## What to do
Which lines of the listing below contain the word "begin"? Return them.

╭─ Data extract

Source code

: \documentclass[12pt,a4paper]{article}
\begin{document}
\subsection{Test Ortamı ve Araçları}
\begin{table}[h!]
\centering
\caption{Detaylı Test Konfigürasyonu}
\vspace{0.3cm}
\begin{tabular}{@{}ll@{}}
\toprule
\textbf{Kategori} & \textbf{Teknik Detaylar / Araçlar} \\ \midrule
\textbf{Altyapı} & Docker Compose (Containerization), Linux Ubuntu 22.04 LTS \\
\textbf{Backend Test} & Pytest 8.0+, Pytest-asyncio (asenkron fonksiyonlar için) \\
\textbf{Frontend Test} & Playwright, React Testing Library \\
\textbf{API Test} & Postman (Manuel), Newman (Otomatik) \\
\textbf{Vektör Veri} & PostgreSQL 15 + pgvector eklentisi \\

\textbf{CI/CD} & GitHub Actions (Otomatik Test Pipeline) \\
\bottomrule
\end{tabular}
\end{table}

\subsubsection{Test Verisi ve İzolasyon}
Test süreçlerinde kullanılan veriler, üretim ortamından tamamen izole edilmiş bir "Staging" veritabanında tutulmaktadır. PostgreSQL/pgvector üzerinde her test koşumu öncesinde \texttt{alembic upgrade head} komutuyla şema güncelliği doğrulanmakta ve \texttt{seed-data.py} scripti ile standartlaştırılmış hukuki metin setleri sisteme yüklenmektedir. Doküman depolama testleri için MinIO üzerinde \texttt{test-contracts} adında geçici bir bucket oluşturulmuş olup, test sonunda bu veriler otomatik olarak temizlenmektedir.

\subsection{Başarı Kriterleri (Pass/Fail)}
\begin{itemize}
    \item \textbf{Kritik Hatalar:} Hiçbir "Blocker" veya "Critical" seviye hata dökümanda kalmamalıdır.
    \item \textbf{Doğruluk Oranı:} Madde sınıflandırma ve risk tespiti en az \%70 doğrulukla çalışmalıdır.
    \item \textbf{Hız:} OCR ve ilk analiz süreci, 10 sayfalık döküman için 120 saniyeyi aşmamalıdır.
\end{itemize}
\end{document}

╰─

## Output for this task
\begin{document}
\begin{table}[h!]
\begin{tabular}{@{}ll@{}}
\begin{itemize}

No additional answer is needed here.